June 10, 2008

I Swear I Read It for the Articles...

So on a recent business trip I stopped in to a cramped airport newstand for a cold beverage, and I couldn't help seeing this on the magazine rack:


Honestly, I thought it was some sort of April Fool's issue of Sport's Illustrated leftover on the stands. But much to my chagrin—and the annoyance of the guy looking at Newsweek who I almost body slammed to reach for a copy—I found it to be a real and fun way to get my science news.

I picked up the May/June 2008 issue and could tell right away that some of the articles were a tad dated. But one busy lady can't read it all, so I did find several fascinating tidbits that were totally new to me.

For example, seems some European scientists have been trying to figure out how the brain manages to use electrical impulses to communicate signals without giving off heat. Their answer: It doesn't.

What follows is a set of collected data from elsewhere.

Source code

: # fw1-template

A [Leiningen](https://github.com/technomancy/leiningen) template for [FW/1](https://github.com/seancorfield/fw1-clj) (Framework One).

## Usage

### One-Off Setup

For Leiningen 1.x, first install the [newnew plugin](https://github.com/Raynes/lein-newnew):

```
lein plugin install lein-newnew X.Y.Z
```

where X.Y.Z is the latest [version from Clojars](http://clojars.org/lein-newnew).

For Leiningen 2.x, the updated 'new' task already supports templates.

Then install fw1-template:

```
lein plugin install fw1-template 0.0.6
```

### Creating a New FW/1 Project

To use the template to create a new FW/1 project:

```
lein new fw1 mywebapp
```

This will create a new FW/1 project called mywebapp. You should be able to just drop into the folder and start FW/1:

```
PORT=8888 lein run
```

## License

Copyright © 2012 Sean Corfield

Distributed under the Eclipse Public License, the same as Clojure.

As any first-year physicist can tell you, the laws of thermodynamics state that you can't create or destroy energy. Mechanical processes such as, say, charged salts passing through ion channels—the long-held method by which electrical impulses travel along nerves—must generate heat.

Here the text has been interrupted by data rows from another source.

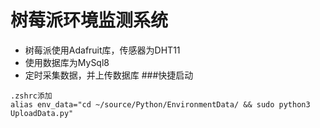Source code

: ﻿# 树莓派环境监测系统
- 树莓派使用Adafruit库，传感器为DHT11
- 使用数据库为MySql8
- 定时采集数据，并上传数据库
###快捷启动
```
.zshrc添加
alias env_data="cd ~/source/Python/EnvironmentData/ && sudo python3 UploadData.py"
```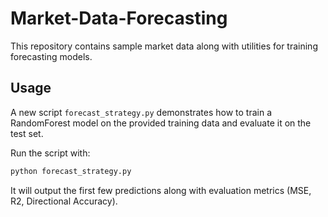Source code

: # Market-Data-Forecasting

This repository contains sample market data along with utilities for training forecasting models.

## Usage

A new script `forecast_strategy.py` demonstrates how to train a RandomForest model on the provided training data and evaluate it on the test set.

Run the script with:

```bash
python forecast_strategy.py
```

It will output the first few predictions along with evaluation metrics (MSE, R2, Directional Accuracy).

Trouble is, experiments on brains in motion can't find any such heat.


Then there's the fact that experts have been hotly debating for centuries exactly how anesthesia works and why inflammation makes it less effective.

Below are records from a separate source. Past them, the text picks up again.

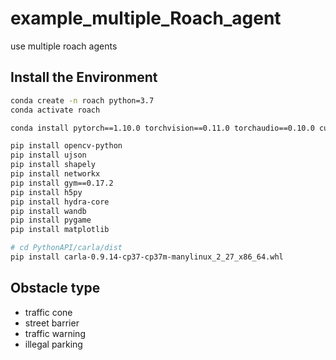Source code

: # example_multiple_Roach_agent
use multiple roach agents


## Install the Environment

``` bash
conda create -n roach python=3.7
conda activate roach

conda install pytorch==1.10.0 torchvision==0.11.0 torchaudio==0.10.0 cudatoolkit=11.3 -c pytorch -c conda-forge

pip install opencv-python
pip install ujson
pip install shapely
pip install networkx
pip install gym==0.17.2
pip install h5py
pip install hydra-core
pip install wandb
pip install pygame
pip install matplotlib

# cd PythonAPI/carla/dist
pip install carla-0.9.14-cp37-cp37m-manylinux_2_27_x86_64.whl
```


## Obstacle type 
- traffic cone
- street barrier
- traffic warning
- illegal parking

Instead, researchers at the university's Niels Bohr Institute and Germany's Max Planck Institute think that brain impulses are actually special sound waves called solitons. Unlike normal sound waves that lose their oomph over distances, solitons are like the Energizer Bunny: They keep going and going, provided the medium they're traveling in is at just the right temperature to hover between liquid and solid.

As it happens, that's just the right temperature of lipid membranes in nerves. And that would offer a handy explanation for why anesthesia craps out on you if your nerves are inflamed. According to the researchers, pain blockers change the melting point of lipid membranes, causing them to become mostly solid and thus blocking solitons. But inflammation masks the effect, making anesthetics less potent.

That's not to say there's no juice flowing when the brain is firing; plenty of experiments have shown proof of the electric sparks inside our heads. But the researchers put those signals down as ancillary to the sound waves—a byproduct, not the root cause.

Based on what I read in Science Illustrated, the soliton scientists make a pretty interesting case. I'll be looking forward to seeing if they set up some experiments to test what could be a very, uh, sound theory.

2 comments:

Unknown said...

That is really cool! Thanks for posting!!

Katy said...

I was into it...all the way up to the pun.